"NYC 2002_08_22/23"
Portfolio
pigmentbased inkjet prints bound in portfolio
titled, dated and signed with dedication
The photographic work NYC 2002_08_22/23 was photographed in the Austrian New York studio on 17th Street at 8th Avenue during my fellowship residency in . The thirty individual photographs exposed during the night of August 22/23, 2002 (each of the negatives was exposed for about six minutes), now combine to create a panoramic view of New York City. The camera location was in the middle of Manhattan West (Chelsea) on a balcony on the 20th floor of the building facing east, and photographs were taken between about 10:30 and 3:30 pm. Thus, the light in these photos comes exclusively from the lights in the streets, which was diffusely reflected and amplified in the summer nighttime haze over the city. The choice of a negative film sensitized to daylight created a color scheme iconographically more associable with sequences from science fiction films, through which New York City could be more believably located on an alien planet than would be the case, for example, with a midnight blue sky normally usable in brochures. Through digitization, the individual frames could be color-matched to their corresponding neighboring images, and only through specific image processing could as many of the tonal values inherent in the negatives as possible be made visible in the print version now available.

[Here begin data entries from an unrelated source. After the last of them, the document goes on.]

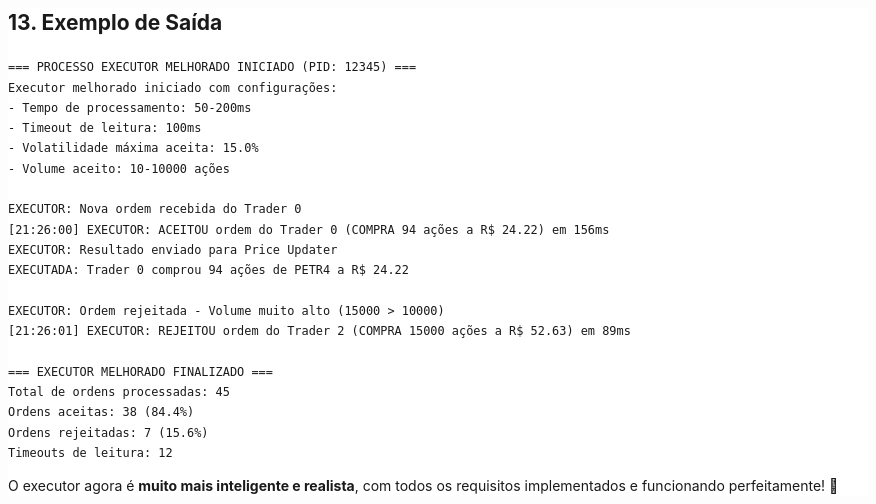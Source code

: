 ## 13. Exemplo de Saída

```
=== PROCESSO EXECUTOR MELHORADO INICIADO (PID: 12345) ===
Executor melhorado iniciado com configurações:
- Tempo de processamento: 50-200ms
- Timeout de leitura: 100ms
- Volatilidade máxima aceita: 15.0%
- Volume aceito: 10-10000 ações

EXECUTOR: Nova ordem recebida do Trader 0
[21:26:00] EXECUTOR: ACEITOU ordem do Trader 0 (COMPRA 94 ações a R$ 24.22) em 156ms
EXECUTOR: Resultado enviado para Price Updater
EXECUTADA: Trader 0 comprou 94 ações de PETR4 a R$ 24.22

EXECUTOR: Ordem rejeitada - Volume muito alto (15000 > 10000)
[21:26:01] EXECUTOR: REJEITOU ordem do Trader 2 (COMPRA 15000 ações a R$ 52.63) em 89ms

=== EXECUTOR MELHORADO FINALIZADO ===
Total de ordens processadas: 45
Ordens aceitas: 38 (84.4%)
Ordens rejeitadas: 7 (15.6%)
Timeouts de leitura: 12
```

O executor agora é **muito mais inteligente e realista**, com todos os requisitos implementados e funcionando perfeitamente! 🚀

Starting from my first panorama work Das Tor (1992), which was based on a three-dimensional splitting and the thematization of the concept of continuity in photography, and the photographic work Dobrac, realized in 2001/2002, which pursued & realized a two-dimensional fragmentation of an "illusionistic" overall view of the photographic object "mountain", this work arose from the fascination with this breathtaking view from the studio on the 20th floor on 17th Street. The illusion of the totality is maintained despite perspective tilts of the individual frames and strengthens through its fractures the relationship illusion - object - viewer: the fractures in the perception of the whole are defined by the perception of the details and at the same time upset.